Well, maybe it is. Certainly I couldn't help but acknowledge that the band are really feeling it at the moment, aided by their particular approach. This is technical thrash metal at its tightest, as evidenced immediately in the intro to the seven and a half minute title track, an absolute gem right off the bat. It erupts out of the gate and rampages for a while. Sure, it slows a little at points into a neat groove for the guitars to solo over, but it ratchets effortlessly back into high gear with some fantastic changes.
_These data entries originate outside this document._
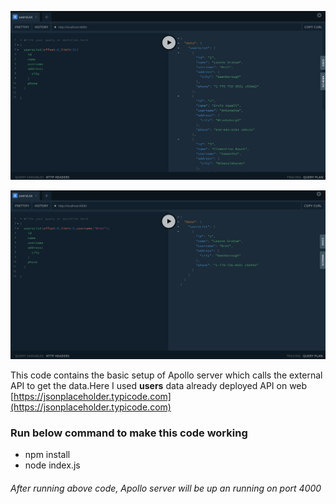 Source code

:![Query with offset and limit](https://github.com/harshmons/apollo-graphql-sever-setup/blob/master/Query%20with%20offset%20and%20limit.png)

![Query with offset, limit and username](https://github.com/harshmons/apollo-graphql-sever-setup/blob/master/Query%20with%20offset%2Climit%20and%20username.png)

This code contains the basic setup of Apollo server which calls the external API to get the data.Here I used **users** data already deployed API on web [https://jsonplaceholder.typicode.com](https://jsonplaceholder.typicode.com) 

### Run below command to make this code working

* npm install
* node index.js

###### After running above code, Apollo server will be up an running on port 4000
But it's also punky thrash with attitude, as highlighted in the raucous vocals of Steve "Zetro" Souza, most effectively on R.E.M.F., the second track.
This is quintessential Bay Area thrash, up tempo thrash that gets faster for emphasis, with wicked duelling solos from Gary Holt and Lee Altus, as talented a guitar line as any thrash band can boast in 2021, and attitude fuelled vocals belted out by Souza like he's spitting jet fuel. It's even of older school lyrical content, being an anti-war song that talks about how the regular folks bleed and die on the front lines while the Rear Echelon Motherfuckers (the R.E.M.F. of the title) just watch it all on TV. It's as angry as in your face thrash metal lyrics ought to be.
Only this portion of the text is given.